The PLOS Biology paper notes that if the Slovenian government makes good on its vow to build a fence along its entire border with Croatia, wildlife managers in both countries will likely be forced to take measures to protect large carnivores. Bears can be legally hunted in both countries, but the size of the cull may have to be reduced if the fence is not taken down, the paper said. Wolves can be legally culled in Slovenia — “a practice that may have been defendable before construction of the fence, but which will need to be reconsidered in the future,” the paper said. As for dwindling populations of the Dinaric lynx, “the razor-wire fence may just be the last push for the population to spiral down the extinction vortex,” according to the paper.
In Slovenia, the main association representing the hunting community reports finding about 50 red deer killed in the fences. Majic says that sources on the Croatian side report much higher numbers of dead deer. But there were “no recorded mortalities of large carnivores, although bear fur was found in the fence,” she says.
One silver lining to the spate of fence building is that it has spurred greater cooperation among European conservationists and scientists.
In 2017, Majic will participate in an EU-funded project to coordinate bear management across Italy, Austria, Slovenia, and Croatia. Huber and the Large Carnivore Initiative for Europe recently authored a letter to Brussels pushing for removal of the fences. Next year, they plan to push the European Union to protect bears, wolves, and lynx at a continental scale, not on a national level. Meanwhile, the European Wilderness Society is co-sponsoring the creation of a cross-border program for protected areas in Poland, Belarus, and Ukraine. The PLOS Biology study also calls for an assessment of how much fencing now exists and where it is located.

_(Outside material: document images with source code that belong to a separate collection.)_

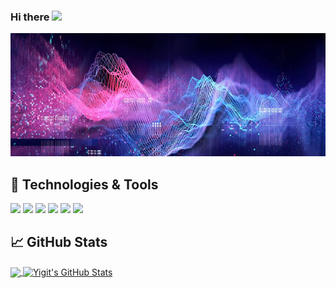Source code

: ### Hi there <img src="https://raw.githubusercontent.com/MartinHeinz/MartinHeinz/master/wave.gif" width="30px">
[![Header](https://github.com/yctasoglu/yctasoglu/blob/main/header/C0F40A09-7EFC-4348-8E9F-C1F5D2CCE455.jpeg "Header")](https://some-url.dev/)
## 🔧 Technologies & Tools
![](https://img.shields.io/badge/Code-Python-informational?style=flat&logo=python&logoColor=white&color=2bbc8a)
![](https://img.shields.io/pypi/pyversions/scikit-learn.svg)
![](https://img.shields.io/badge/MachineLearning-informational?style=flatlogoColor=white&color=2bbc8a)
![](https://img.shields.io/badge/DeepLearning-informational?style=flatlogoColor=white&color=2bbc8a)
![](https://img.shields.io/badge/DataPreparation-informational?style=flatlogoColor=white&color=2bbc8a)
![](https://img.shields.io/badge/ProblemSolving-informational?style=flatlogoColor=white&color=2bbc8a)




## &#x1f4c8; GitHub Stats

<a href="https://github.com/yctasoglu/yctasoglu">
  <img align="center" src="https://github-readme-stats.vercel.app/api/top-langs/?username=yctasoglu&hide=java,html,tex&title_color=ffffff&text_color=c9cacc&icon_color=2bbc8a&bg_color=1d1f21&langs_count=3" />
</a>
<a href="https://github.com/yctasoglu/yctasoglu">
  <img align="center" src="https://github-readme-stats.vercel.app/api?username=yctasoglu&show_icons=true&line_height=27&count_private=true&title_color=ffffff&text_color=c9cacc&icon_color=2bbc8a&bg_color=1d1f21" alt="Yigit's GitHub Stats" />
</a>



<!--
**yctasoglu/yctasoglu** is a ✨ _special_ ✨ repository because its `README.md` (this file) appears on your GitHub profile.

Here are some ideas to get you started:

- 🔭 I’m currently working on ...
- 🌱 I’m currently learning ...
- 👯 I’m looking to collaborate on ...
- 🤔 I’m looking for help with ...
- 💬 Ask me about ...
- 📫 How to reach me: ...
- 😄 Pronouns: ...
- ⚡ Fun fact: ...
-->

Yet the path forward is unclear. Political volatility in Turkey and a lack of resolution to the conflicts in Iraq and Syria have Europe on edge. A fence is currently being built along the Bulgarian-Turkish border that will cut through a key wildlife corridor. Along the border between Russia and Finland, a barrier is planned that could harm bears, wolves, lynx, wolverines, and forest reindeer.
European conservationists hope to see the fences removed before they cause any permanent harm to Europe’s wildlife. In lieu of that, there is a push to design wildlife-friendly fencing and conduct environmental impact studies before any more barriers are constructed. The PLOS Biology paper noted that sections of a fence between Kazakhstan and Uzbekistan have been retrofitted to allow saiga antelope to pass. In some rugged Balkan areas that are not used by refugees, fences would not need to be constructed. In other areas, such as along common wildlife migration routes, fences could be replaced with electronic monitoring technology, the PLOS Biology paper said.
“The big problem,” concluded the University of Zagreb’s Huber, “is that from Mongolia to the United States to Europe, building fences and walls — that’s a trend.”